What is needed —
Pictures stay out of the copy. Repeat exactly the lines from the first entry below through the line that contains "Committee for Medicinal", and nothing beyond.

Records for the task —
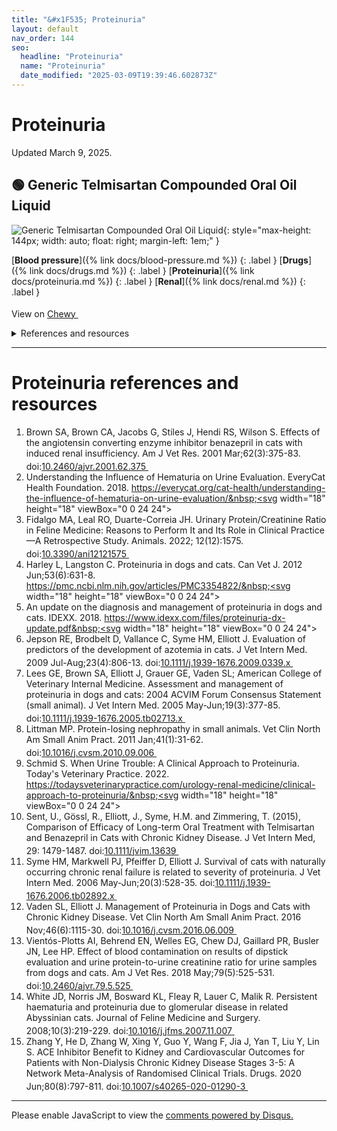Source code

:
 ```yaml
---
title: "&#x1F535; Proteinuria"
layout: default
nav_order: 144
seo:
  headline: "Proteinuria"
  name: "Proteinuria"
  date_modified: "2025-03-09T19:39:46.602873Z"
---
```


# Proteinuria

Updated March 9, 2025.



## &#x1F7E2; Generic Telmisartan Compounded Oral Oil Liquid

![Generic Telmisartan Compounded Oral Oil Liquid](https://image.chewy.com/is/image/catalog/583926_MAIN._AC_SL600_V1659906586_.jpg){: style="max-height: 144px; width: auto; float: right; margin-left: 1em;" }

[**Blood pressure**]({% link docs/blood-pressure.md %})
{: .label }
[**Drugs**]({% link docs/drugs.md %})
{: .label }
[**Proteinuria**]({% link docs/proteinuria.md %})
{: .label }
[**Renal**]({% link docs/renal.md %})
{: .label }

View on <a href="https://www.chewy.com/dp/583926" class="external" target="_blank">Chewy&nbsp;<svg width="18" height="18" viewBox="0 0 24 24"><use xlink:href="#svg-external-link"></use></svg></a>

<details markdown="block">
<summary>References and resources</summary>

1.  Committee for Medicinal Products for Veterinary Use. CVMP assessment report for Semintra to add new strength 10 mg/ml oral solution for cats to treat systemic hypertension. European Medicines Agency. 2018. <a href="https://medicines.health.europa.eu/veterinary/es/documents/download/7b45beb0-53c0-46ab-9cd0-8f4e418a6ed6" class="external" target="_blank">https://medicines.health.europa.eu/veterinary/es/documents/download/7b45beb0-53c0-46ab-9cd0-8f4e418a6ed6&nbsp;<svg width="18" height="18" viewBox="0 0 24 24"><use xlink:href="#svg-external-link"></use></svg></a>
1.  Semintra (telmisartan oral solution) 10 mg/mL product insert. Boehringer Ingelheim Animal Health USA Inc. 2019. <a href="https://docs.boehringer-ingelheim.com/PI/Theras/Semintra_PI.pdf" class="external" target="_blank">https://docs.boehringer-ingelheim.com/PI/Theras/Semintra_PI.pdf&nbsp;<svg width="18" height="18" viewBox="0 0 24 24"><use xlink:href="#svg-external-link"></use></svg></a>
1.  Brenner BM, Cooper ME, de Zeeuw D, Keane WF, Mitch WE, Parving HH, Remuzzi G, Snapinn SM, Zhang Z, Shahinfar S; RENAAL Study Investigators. Effects of losartan on renal and cardiovascular outcomes in patients with type 2 diabetes and nephropathy. N Engl J Med. 2001 Sep 20;345(12):861-9. doi:<a href="https://doi.org/10.1056/NEJMoa011161" class="external" target="_blank">10.1056/NEJMoa011161&nbsp;<svg width="18" height="18" viewBox="0 0 24 24"><use xlink:href="#svg-external-link"></use></svg></a>
1.  Coleman AE, Brown SA, Traas AM, Bryson L, Zimmering T, Zimmerman A. Safety and efficacy of orally administered telmisartan for the treatment of systemic hypertension in cats: Results of a double-blind, placebo-controlled, randomized clinical trial. J Vet Intern Med. 2019; 33: 478-488. doi:<a href="https://doi.org/10.1111/jvim.15429" class="external" target="_blank">10.1111/jvim.15429&nbsp;<svg width="18" height="18" viewBox="0 0 24 24"><use xlink:href="#svg-external-link"></use></svg></a>
1.  Coleman A, Elliott J. Inhibition of the renin-angiotensin-aldosterone system in cats and dogs: The emerging role of angiotensin II receptor blockers. International Renal Interest Society (IRIS). 2022. <a href="http://www.iris-kidney.com/education/renin-anglotensin-aldosterone-system.html" class="external" target="_blank">http://www.iris-kidney.com/education/renin-anglotensin-aldosterone-system.html&nbsp;<svg width="18" height="18" viewBox="0 0 24 24"><use xlink:href="#svg-external-link"></use></svg></a>
1.  Girens R, Swift S. Telmisartan for Treating Systemic Hypertension. Today's Veterinary Practice. 2019. <a href="https://todaysveterinarypractice.com/pharmacology/telmisartan-for-treating-systemic-hypertension/" class="external" target="_blank">https://todaysveterinarypractice.com/pharmacology/telmisartan-for-treating-systemic-hypertension/&nbsp;<svg width="18" height="18" viewBox="0 0 24 24"><use xlink:href="#svg-external-link"></use></svg></a>
1.  Glaus TM, Elliott J, Herberich E, Zimmering T, Albrecht B. Efficacy of long-term oral telmisartan treatment in cats with hypertension: Results of a prospective European clinical trial. J Vet Intern Med. 2019; 33: 413-422. doi:<a href="https://doi.org/10.1111/jvim.15394" class="external" target="_blank">10.1111/jvim.15394&nbsp;<svg width="18" height="18" viewBox="0 0 24 24"><use xlink:href="#svg-external-link"></use></svg></a>
1.  Gordon SG, Saunders AB, Malcolm E. Angiotensin II Receptor Antagonists for Use in Animals. Merck Veterinary Manual. 2023. <a href="https://www.merckvetmanual.com/pharmacology/systemic-pharmacotherapeutics-of-the-cardiovascular-system/angiotensin-ii-receptor-antagonists-for-use-in-animals" class="external" target="_blank">https://www.merckvetmanual.com/pharmacology/systemic-pharmacotherapeutics-of-the-cardiovascular-system/angiotensin-ii-receptor-antagonists-for-use-in-animals&nbsp;<svg width="18" height="18" viewBox="0 0 24 24"><use xlink:href="#svg-external-link"></use></svg></a>
1.  Izuhara Y, Nangaku M, Inagi R, Tominaga N, Aizawa T, Kurokawa K, van Ypersele de Strihou C, Miyata T. Renoprotective properties of angiotensin receptor blockers beyond blood pressure lowering. J Am Soc Nephrol. 2005 Dec;16(12):3631-41. doi:<a href="https://doi.org/10.1681/ASN.2005050522" class="external" target="_blank">10.1681/ASN.2005050522&nbsp;<svg width="18" height="18" viewBox="0 0 24 24"><use xlink:href="#svg-external-link"></use></svg></a>
1.  Kobori H, Mori H, Masaki T, Nishiyama A. Angiotensin II blockade and renal protection. Curr Pharm Des. 2013;19(17):3033-42. doi:<a href="https://doi.org/10.2174/1381612811319170009" class="external" target="_blank">10.2174/1381612811319170009&nbsp;<svg width="18" height="18" viewBox="0 0 24 24"><use xlink:href="#svg-external-link"></use></svg></a>
1.  Lewis EJ, Hunsicker LG, Clarke WR, Berl T, Pohl MA, Lewis JB, Ritz E, Atkins RC, Rohde R, Raz I; Collaborative Study Group. Renoprotective effect of the angiotensin-receptor antagonist irbesartan in patients with nephropathy due to type 2 diabetes. N Engl J Med. 2001 Sep 20;345(12):851-60. doi:<a href="https://doi.org/10.1056/NEJMoa011303" class="external" target="_blank">10.1056/NEJMoa011303&nbsp;<svg width="18" height="18" viewBox="0 0 24 24"><use xlink:href="#svg-external-link"></use></svg></a>
1.  Sent, U., Gössl, R., Elliott, J., Syme, H.M. and Zimmering, T. (2015), Comparison of Efficacy of Long-term Oral Treatment with Telmisartan and Benazepril in Cats with Chronic Kidney Disease. J Vet Intern Med, 29: 1479-1487. doi:<a href="https://doi.org/10.1111/jvim.13639" class="external" target="_blank">10.1111/jvim.13639&nbsp;<svg width="18" height="18" viewBox="0 0 24 24"><use xlink:href="#svg-external-link"></use></svg></a>
1.  Wright JT Jr, Bakris G, Greene T, Agodoa LY, Appel LJ, Charleston J, Cheek D, Douglas-Baltimore JG, Gassman J, Glassock R, Hebert L, Jamerson K, Lewis J, Phillips RA, Toto RD, Middleton JP, Rostand SG; African American Study of Kidney Disease and Hypertension Study Group. Effect of blood pressure lowering and antihypertensive drug class on progression of hypertensive kidney disease: results from the AASK trial. JAMA. 2002 Nov 20;288(19):2421-31. doi:<a href="https://doi.org/10.1001/jama.288.19.2421" class="external" target="_blank">10.1001/jama.288.19.2421&nbsp;<svg width="18" height="18" viewBox="0 0 24 24"><use xlink:href="#svg-external-link"></use></svg></a>
1.  Zhang Y, He D, Zhang W, Xing Y, Guo Y, Wang F, Jia J, Yan T, Liu Y, Lin S. ACE Inhibitor Benefit to Kidney and Cardiovascular Outcomes for Patients with Non-Dialysis Chronic Kidney Disease Stages 3-5: A Network Meta-Analysis of Randomised Clinical Trials. Drugs. 2020 Jun;80(8):797-811. doi:<a href="https://doi.org/10.1007/s40265-020-01290-3" class="external" target="_blank">10.1007/s40265-020-01290-3&nbsp;<svg width="18" height="18" viewBox="0 0 24 24"><use xlink:href="#svg-external-link"></use></svg></a>

</details>

* * *


# Proteinuria references and resources

1.  Brown SA, Brown CA, Jacobs G, Stiles J, Hendi RS, Wilson S. Effects of the angiotensin converting enzyme inhibitor benazepril in cats with induced renal insufficiency. Am J Vet Res. 2001 Mar;62(3):375-83. doi:<a href="https://doi.org/10.2460/ajvr.2001.62.375" class="external" target="_blank">10.2460/ajvr.2001.62.375&nbsp;<svg width="18" height="18" viewBox="0 0 24 24"><use xlink:href="#svg-external-link"></use></svg></a>
1.  Understanding the Influence of Hematuria on Urine Evaluation. EveryCat Health Foundation. 2018. <a href="https://everycat.org/cat-health/understanding-the-influence-of-hematuria-on-urine-evaluation/" class="external" target="_blank">https://everycat.org/cat-health/understanding-the-influence-of-hematuria-on-urine-evaluation/&nbsp;<svg width="18" height="18" viewBox="0 0 24 24"><use xlink:href="#svg-external-link"></use></svg></a>
1.  Fidalgo MA, Leal RO, Duarte-Correia JH. Urinary Protein/Creatinine Ratio in Feline Medicine: Reasons to Perform It and Its Role in Clinical Practice—A Retrospective Study. Animals. 2022; 12(12):1575. doi:<a href="https://doi.org/10.3390/ani12121575" class="external" target="_blank">10.3390/ani12121575&nbsp;<svg width="18" height="18" viewBox="0 0 24 24"><use xlink:href="#svg-external-link"></use></svg></a>
1.  Harley L, Langston C. Proteinuria in dogs and cats. Can Vet J. 2012 Jun;53(6):631-8. <a href="https://pmc.ncbi.nlm.nih.gov/articles/PMC3354822/" class="external" target="_blank">https://pmc.ncbi.nlm.nih.gov/articles/PMC3354822/&nbsp;<svg width="18" height="18" viewBox="0 0 24 24"><use xlink:href="#svg-external-link"></use></svg></a>
1.  An update on the diagnosis and management of proteinuria in dogs and cats. IDEXX. 2018. <a href="https://www.idexx.com/files/proteinuria-dx-update.pdf" class="external" target="_blank">https://www.idexx.com/files/proteinuria-dx-update.pdf&nbsp;<svg width="18" height="18" viewBox="0 0 24 24"><use xlink:href="#svg-external-link"></use></svg></a>
1.  Jepson RE, Brodbelt D, Vallance C, Syme HM, Elliott J. Evaluation of predictors of the development of azotemia in cats. J Vet Intern Med. 2009 Jul-Aug;23(4):806-13. doi:<a href="https://doi.org/10.1111/j.1939-1676.2009.0339.x" class="external" target="_blank">10.1111/j.1939-1676.2009.0339.x&nbsp;<svg width="18" height="18" viewBox="0 0 24 24"><use xlink:href="#svg-external-link"></use></svg></a>
1.  Lees GE, Brown SA, Elliott J, Grauer GE, Vaden SL; American College of Veterinary Internal Medicine. Assessment and management of proteinuria in dogs and cats: 2004 ACVIM Forum Consensus Statement (small animal). J Vet Intern Med. 2005 May-Jun;19(3):377-85. doi:<a href="https://doi.org/10.1111/j.1939-1676.2005.tb02713.x" class="external" target="_blank">10.1111/j.1939-1676.2005.tb02713.x&nbsp;<svg width="18" height="18" viewBox="0 0 24 24"><use xlink:href="#svg-external-link"></use></svg></a>
1.  Littman MP. Protein-losing nephropathy in small animals. Vet Clin North Am Small Anim Pract. 2011 Jan;41(1):31-62. doi:<a href="https://doi.org/10.1016/j.cvsm.2010.09.006" class="external" target="_blank">10.1016/j.cvsm.2010.09.006&nbsp;<svg width="18" height="18" viewBox="0 0 24 24"><use xlink:href="#svg-external-link"></use></svg></a>
1.  Schmid S. When Urine Trouble: A Clinical Approach to Proteinuria. Today's Veterinary Practice. 2022. <a href="https://todaysveterinarypractice.com/urology-renal-medicine/clinical-approach-to-proteinuria/" class="external" target="_blank">https://todaysveterinarypractice.com/urology-renal-medicine/clinical-approach-to-proteinuria/&nbsp;<svg width="18" height="18" viewBox="0 0 24 24"><use xlink:href="#svg-external-link"></use></svg></a>
1.  Sent, U., Gössl, R., Elliott, J., Syme, H.M. and Zimmering, T. (2015), Comparison of Efficacy of Long-term Oral Treatment with Telmisartan and Benazepril in Cats with Chronic Kidney Disease. J Vet Intern Med, 29: 1479-1487. doi:<a href="https://doi.org/10.1111/jvim.13639" class="external" target="_blank">10.1111/jvim.13639&nbsp;<svg width="18" height="18" viewBox="0 0 24 24"><use xlink:href="#svg-external-link"></use></svg></a>
1.  Syme HM, Markwell PJ, Pfeiffer D, Elliott J. Survival of cats with naturally occurring chronic renal failure is related to severity of proteinuria. J Vet Intern Med. 2006 May-Jun;20(3):528-35. doi:<a href="https://doi.org/10.1111/j.1939-1676.2006.tb02892.x" class="external" target="_blank">10.1111/j.1939-1676.2006.tb02892.x&nbsp;<svg width="18" height="18" viewBox="0 0 24 24"><use xlink:href="#svg-external-link"></use></svg></a>
1.  Vaden SL, Elliott J. Management of Proteinuria in Dogs and Cats with Chronic Kidney Disease. Vet Clin North Am Small Anim Pract. 2016 Nov;46(6):1115-30. doi:<a href="https://doi.org/10.1016/j.cvsm.2016.06.009" class="external" target="_blank">10.1016/j.cvsm.2016.06.009&nbsp;<svg width="18" height="18" viewBox="0 0 24 24"><use xlink:href="#svg-external-link"></use></svg></a>
1.  Vientós-Plotts AI, Behrend EN, Welles EG, Chew DJ, Gaillard PR, Busler JN, Lee HP. Effect of blood contamination on results of dipstick evaluation and urine protein-to-urine creatinine ratio for urine samples from dogs and cats. Am J Vet Res. 2018 May;79(5):525-531. doi:<a href="https://doi.org/10.2460/ajvr.79.5.525" class="external" target="_blank">10.2460/ajvr.79.5.525&nbsp;<svg width="18" height="18" viewBox="0 0 24 24"><use xlink:href="#svg-external-link"></use></svg></a>
1.  White JD, Norris JM, Bosward KL, Fleay R, Lauer C, Malik R. Persistent haematuria and proteinuria due to glomerular disease in related Abyssinian cats. Journal of Feline Medicine and Surgery. 2008;10(3):219-229. doi:<a href="https://doi.org/10.1016/j.jfms.2007.11.007" class="external" target="_blank">10.1016/j.jfms.2007.11.007&nbsp;<svg width="18" height="18" viewBox="0 0 24 24"><use xlink:href="#svg-external-link"></use></svg></a>
1.  Zhang Y, He D, Zhang W, Xing Y, Guo Y, Wang F, Jia J, Yan T, Liu Y, Lin S. ACE Inhibitor Benefit to Kidney and Cardiovascular Outcomes for Patients with Non-Dialysis Chronic Kidney Disease Stages 3-5: A Network Meta-Analysis of Randomised Clinical Trials. Drugs. 2020 Jun;80(8):797-811. doi:<a href="https://doi.org/10.1007/s40265-020-01290-3" class="external" target="_blank">10.1007/s40265-020-01290-3&nbsp;<svg width="18" height="18" viewBox="0 0 24 24"><use xlink:href="#svg-external-link"></use></svg></a>

* * *

<div id="disqus_thread"></div>
<script>
    var disqus_config = function () {
      this.page.url = '{{ page.url | absolute_url }}';
      this.page.identifier = '{{ page.url | absolute_url }}';
    };
    (function() {
    var d = document, s = d.createElement('script');
    s.src = 'https://ckdcatsupplies.disqus.com/embed.js';
    s.setAttribute('data-timestamp', +new Date());
    (d.head || d.body).appendChild(s);
    })();
</script>
<noscript>Please enable JavaScript to view the <a href="https://disqus.com/?ref_noscript">comments powered by Disqus.</a></noscript>

<!-- Updated 2025-03-09 19:39:46.602873Z -->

Solved exercise —
Source code

:
 ```yaml
---
title: "&#x1F535; Proteinuria"
layout: default
nav_order: 144
seo:
  headline: "Proteinuria"
  name: "Proteinuria"
  date_modified: "2025-03-09T19:39:46.602873Z"
---
```


# Proteinuria

Updated March 9, 2025.



## &#x1F7E2; Generic Telmisartan Compounded Oral Oil Liquid

![Generic Telmisartan Compounded Oral Oil Liquid](https://image.chewy.com/is/image/catalog/583926_MAIN._AC_SL600_V1659906586_.jpg){: style="max-height: 144px; width: auto; float: right; margin-left: 1em;" }

[**Blood pressure**]({% link docs/blood-pressure.md %})
{: .label }
[**Drugs**]({% link docs/drugs.md %})
{: .label }
[**Proteinuria**]({% link docs/proteinuria.md %})
{: .label }
[**Renal**]({% link docs/renal.md %})
{: .label }

View on <a href="https://www.chewy.com/dp/583926" class="external" target="_blank">Chewy&nbsp;<svg width="18" height="18" viewBox="0 0 24 24"><use xlink:href="#svg-external-link"></use></svg></a>

<details markdown="block">
<summary>References and resources</summary>

1.  Committee for Medicinal Products for Veterinary Use. CVMP assessment report for Semintra to add new strength 10 mg/ml oral solution for cats to treat systemic hypertension. European Medicines Agency. 2018. <a href="https://medicines.health.europa.eu/veterinary/es/documents/download/7b45beb0-53c0-46ab-9cd0-8f4e418a6ed6" class="external" target="_blank">https://medicines.health.europa.eu/veterinary/es/documents/download/7b45beb0-53c0-46ab-9cd0-8f4e418a6ed6&nbsp;<svg width="18" height="18" viewBox="0 0 24 24"><use xlink:href="#svg-external-link"></use></svg></a>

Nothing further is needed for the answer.